I posted on another thread about a fledgling that ended up standing in my carport, having fallen (or jumped, or been pushed) off the 1st floor fire escape over the driveway where he lived his whole life. One of his parents was hit by a truck and killed in that driveway, just below that fire escape.

Anyway I felt so bad because I would walk past the little guy and look up at him when I went to get my car (or to feed the pigeons in the carport area)...and I never thought that he needed my help, I figured he had a parent who would help him. But when I found him, he had a really nasty wound on the back of his neck, and they said he had a bad trich infection in his crop and throat, so they euthanized him.
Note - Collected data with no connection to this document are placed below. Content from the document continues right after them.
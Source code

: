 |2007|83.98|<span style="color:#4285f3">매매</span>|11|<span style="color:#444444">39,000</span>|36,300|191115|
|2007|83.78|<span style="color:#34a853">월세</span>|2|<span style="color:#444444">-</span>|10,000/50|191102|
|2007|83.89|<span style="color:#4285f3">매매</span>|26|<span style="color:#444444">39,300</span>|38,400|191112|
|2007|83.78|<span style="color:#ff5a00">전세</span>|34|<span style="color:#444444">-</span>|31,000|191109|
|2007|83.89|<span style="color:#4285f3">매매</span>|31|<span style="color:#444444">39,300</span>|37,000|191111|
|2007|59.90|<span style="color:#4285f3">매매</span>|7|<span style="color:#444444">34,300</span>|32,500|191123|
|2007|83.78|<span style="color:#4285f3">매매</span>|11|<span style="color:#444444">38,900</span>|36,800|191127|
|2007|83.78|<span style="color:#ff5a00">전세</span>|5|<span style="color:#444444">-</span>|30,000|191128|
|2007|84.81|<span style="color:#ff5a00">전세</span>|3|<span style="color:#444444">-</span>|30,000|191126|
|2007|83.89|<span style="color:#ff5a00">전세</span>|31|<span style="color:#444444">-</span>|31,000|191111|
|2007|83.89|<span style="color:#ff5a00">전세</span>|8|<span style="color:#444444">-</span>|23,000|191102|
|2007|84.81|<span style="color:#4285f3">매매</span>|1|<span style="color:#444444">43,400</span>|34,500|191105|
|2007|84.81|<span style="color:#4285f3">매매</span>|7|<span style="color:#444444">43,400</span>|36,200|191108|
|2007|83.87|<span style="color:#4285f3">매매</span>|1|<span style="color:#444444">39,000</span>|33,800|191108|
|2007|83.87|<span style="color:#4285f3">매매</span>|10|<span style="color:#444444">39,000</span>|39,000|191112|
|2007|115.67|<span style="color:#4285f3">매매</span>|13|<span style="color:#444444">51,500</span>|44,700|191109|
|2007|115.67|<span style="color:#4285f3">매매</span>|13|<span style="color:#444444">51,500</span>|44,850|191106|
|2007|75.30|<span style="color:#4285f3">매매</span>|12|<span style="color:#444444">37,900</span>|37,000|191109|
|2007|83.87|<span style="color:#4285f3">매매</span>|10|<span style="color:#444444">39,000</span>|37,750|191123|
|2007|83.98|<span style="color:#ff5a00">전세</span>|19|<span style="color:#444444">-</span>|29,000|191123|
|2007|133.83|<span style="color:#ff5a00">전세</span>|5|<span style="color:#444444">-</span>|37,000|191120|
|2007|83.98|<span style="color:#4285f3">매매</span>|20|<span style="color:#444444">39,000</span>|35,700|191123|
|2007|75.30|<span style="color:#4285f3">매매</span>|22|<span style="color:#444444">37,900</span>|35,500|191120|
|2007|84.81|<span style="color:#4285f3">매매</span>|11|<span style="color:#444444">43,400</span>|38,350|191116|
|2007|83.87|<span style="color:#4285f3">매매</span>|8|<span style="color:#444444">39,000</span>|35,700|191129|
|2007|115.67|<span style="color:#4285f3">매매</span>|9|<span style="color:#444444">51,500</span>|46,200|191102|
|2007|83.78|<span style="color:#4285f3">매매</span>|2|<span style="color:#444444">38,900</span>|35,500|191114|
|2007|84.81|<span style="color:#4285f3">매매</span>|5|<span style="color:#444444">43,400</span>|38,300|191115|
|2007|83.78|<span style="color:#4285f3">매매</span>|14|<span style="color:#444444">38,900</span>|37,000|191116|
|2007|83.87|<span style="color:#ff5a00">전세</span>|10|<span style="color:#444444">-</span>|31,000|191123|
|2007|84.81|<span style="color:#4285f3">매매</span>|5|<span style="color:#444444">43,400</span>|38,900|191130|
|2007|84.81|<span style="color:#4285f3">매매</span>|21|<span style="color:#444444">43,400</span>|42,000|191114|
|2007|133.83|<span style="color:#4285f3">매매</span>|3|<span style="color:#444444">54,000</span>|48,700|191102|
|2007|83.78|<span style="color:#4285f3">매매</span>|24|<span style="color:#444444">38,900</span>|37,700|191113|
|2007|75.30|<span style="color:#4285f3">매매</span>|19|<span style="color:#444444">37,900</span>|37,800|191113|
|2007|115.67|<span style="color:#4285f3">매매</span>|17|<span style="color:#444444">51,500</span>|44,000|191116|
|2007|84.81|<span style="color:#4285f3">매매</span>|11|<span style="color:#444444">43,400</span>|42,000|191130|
After that I went to the apartment of the woman who lives there, and she was very happy that he was dead. She denied injuring him, but I'm 50/50 on that, I think she might have swatted him.

She let me look out her window and I saw a nest, and a dessicated dead baby, just skeleton, skin and feathers. And lots of poop.

She gave me her email address and I'm going to start a dialogue with her, hoping that I will be her "go to girl" when/if they nest there again.

Do you have any suggestions for what I could do if another pair decides to nest there? It really is a basically ideal nesting place (well, considering the alternatives) so I think they will. Is it possible to relocate nests? If so, how far?

I'd have to think about WHERE to relocate it...because right off the bat, I can't think of a safe location around there. That one fire escape was pretty much IT in terms of that building and the one next to it.


----------



## Skyeking (Jan 17, 2003)

If there is any way to close the area off, to PREVENT them from entering the fire escape-that would be best. You really can't move a nest too far, as the couple will give up the eggs. I wouldn't want to leave some helpless birds anywhere around that person.

If there is no way to close it off, then I would keep the dialogue open and have her alert you to helping any birds before she hurts any.


----------



## SerendipityCA (May 2, 2008)

Thanks Treesa. Maybe I'll take a photo of the fire escape and post it, to see what you'd recommend.


----------